----- EXERCISE MATERIAL -----

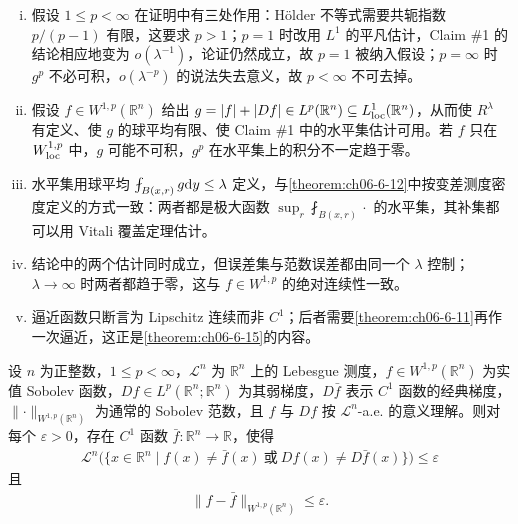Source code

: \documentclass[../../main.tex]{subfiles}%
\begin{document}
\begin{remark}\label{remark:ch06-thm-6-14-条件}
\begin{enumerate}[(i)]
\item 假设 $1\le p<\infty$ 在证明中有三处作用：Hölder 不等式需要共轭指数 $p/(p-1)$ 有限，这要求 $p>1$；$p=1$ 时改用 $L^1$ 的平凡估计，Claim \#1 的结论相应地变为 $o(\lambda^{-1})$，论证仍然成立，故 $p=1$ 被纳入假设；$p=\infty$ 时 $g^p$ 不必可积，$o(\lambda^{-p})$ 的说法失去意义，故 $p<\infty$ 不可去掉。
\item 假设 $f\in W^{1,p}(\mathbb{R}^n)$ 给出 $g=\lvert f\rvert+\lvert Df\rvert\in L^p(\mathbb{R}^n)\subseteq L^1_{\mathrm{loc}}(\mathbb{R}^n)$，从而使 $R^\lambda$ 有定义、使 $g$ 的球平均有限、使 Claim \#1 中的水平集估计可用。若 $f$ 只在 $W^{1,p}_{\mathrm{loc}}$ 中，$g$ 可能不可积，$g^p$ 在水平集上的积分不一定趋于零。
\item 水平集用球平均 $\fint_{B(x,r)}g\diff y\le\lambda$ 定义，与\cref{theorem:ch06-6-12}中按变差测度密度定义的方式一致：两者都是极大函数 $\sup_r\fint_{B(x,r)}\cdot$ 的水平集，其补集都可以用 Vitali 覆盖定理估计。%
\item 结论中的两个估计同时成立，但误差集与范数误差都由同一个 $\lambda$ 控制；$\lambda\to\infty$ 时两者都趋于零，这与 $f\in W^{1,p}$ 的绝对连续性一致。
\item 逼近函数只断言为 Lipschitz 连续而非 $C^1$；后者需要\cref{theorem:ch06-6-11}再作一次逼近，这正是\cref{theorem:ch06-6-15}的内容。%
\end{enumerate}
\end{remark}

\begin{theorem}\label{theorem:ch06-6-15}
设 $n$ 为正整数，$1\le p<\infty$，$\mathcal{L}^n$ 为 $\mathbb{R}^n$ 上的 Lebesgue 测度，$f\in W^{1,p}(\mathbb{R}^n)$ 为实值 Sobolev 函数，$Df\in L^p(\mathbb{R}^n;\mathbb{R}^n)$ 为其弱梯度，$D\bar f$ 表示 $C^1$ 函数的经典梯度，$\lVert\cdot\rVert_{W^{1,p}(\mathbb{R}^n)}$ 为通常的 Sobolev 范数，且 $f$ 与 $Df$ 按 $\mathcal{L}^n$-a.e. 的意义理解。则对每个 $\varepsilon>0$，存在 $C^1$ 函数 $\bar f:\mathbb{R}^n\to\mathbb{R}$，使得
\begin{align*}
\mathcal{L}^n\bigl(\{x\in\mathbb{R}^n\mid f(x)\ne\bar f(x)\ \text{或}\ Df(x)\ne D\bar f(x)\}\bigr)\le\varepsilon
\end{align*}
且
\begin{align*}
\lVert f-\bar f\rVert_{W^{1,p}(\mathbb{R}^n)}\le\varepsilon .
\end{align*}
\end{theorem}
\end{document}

-----

[WHAT TO PRODUCE] Return an exact copy of the data above, apart from any pictures.

[ANSWER]
Source code

: \documentclass[../../main.tex]{subfiles}%
\begin{document}
\begin{remark}\label{remark:ch06-thm-6-14-条件}
\begin{enumerate}[(i)]
\item 假设 $1\le p<\infty$ 在证明中有三处作用：Hölder 不等式需要共轭指数 $p/(p-1)$ 有限，这要求 $p>1$；$p=1$ 时改用 $L^1$ 的平凡估计，Claim \#1 的结论相应地变为 $o(\lambda^{-1})$，论证仍然成立，故 $p=1$ 被纳入假设；$p=\infty$ 时 $g^p$ 不必可积，$o(\lambda^{-p})$ 的说法失去意义，故 $p<\infty$ 不可去掉。
\item 假设 $f\in W^{1,p}(\mathbb{R}^n)$ 给出 $g=\lvert f\rvert+\lvert Df\rvert\in L^p(\mathbb{R}^n)\subseteq L^1_{\mathrm{loc}}(\mathbb{R}^n)$，从而使 $R^\lambda$ 有定义、使 $g$ 的球平均有限、使 Claim \#1 中的水平集估计可用。若 $f$ 只在 $W^{1,p}_{\mathrm{loc}}$ 中，$g$ 可能不可积，$g^p$ 在水平集上的积分不一定趋于零。
\item 水平集用球平均 $\fint_{B(x,r)}g\diff y\le\lambda$ 定义，与\cref{theorem:ch06-6-12}中按变差测度密度定义的方式一致：两者都是极大函数 $\sup_r\fint_{B(x,r)}\cdot$ 的水平集，其补集都可以用 Vitali 覆盖定理估计。%
\item 结论中的两个估计同时成立，但误差集与范数误差都由同一个 $\lambda$ 控制；$\lambda\to\infty$ 时两者都趋于零，这与 $f\in W^{1,p}$ 的绝对连续性一致。
\item 逼近函数只断言为 Lipschitz 连续而非 $C^1$；后者需要\cref{theorem:ch06-6-11}再作一次逼近，这正是\cref{theorem:ch06-6-15}的内容。%
\end{enumerate}
\end{remark}

\begin{theorem}\label{theorem:ch06-6-15}
设 $n$ 为正整数，$1\le p<\infty$，$\mathcal{L}^n$ 为 $\mathbb{R}^n$ 上的 Lebesgue 测度，$f\in W^{1,p}(\mathbb{R}^n)$ 为实值 Sobolev 函数，$Df\in L^p(\mathbb{R}^n;\mathbb{R}^n)$ 为其弱梯度，$D\bar f$ 表示 $C^1$ 函数的经典梯度，$\lVert\cdot\rVert_{W^{1,p}(\mathbb{R}^n)}$ 为通常的 Sobolev 范数，且 $f$ 与 $Df$ 按 $\mathcal{L}^n$-a.e. 的意义理解。则对每个 $\varepsilon>0$，存在 $C^1$ 函数 $\bar f:\mathbb{R}^n\to\mathbb{R}$，使得
\begin{align*}
\mathcal{L}^n\bigl(\{x\in\mathbb{R}^n\mid f(x)\ne\bar f(x)\ \text{或}\ Df(x)\ne D\bar f(x)\}\bigr)\le\varepsilon
\end{align*}
且
\begin{align*}
\lVert f-\bar f\rVert_{W^{1,p}(\mathbb{R}^n)}\le\varepsilon .
\end{align*}
\end{theorem}
\end{document}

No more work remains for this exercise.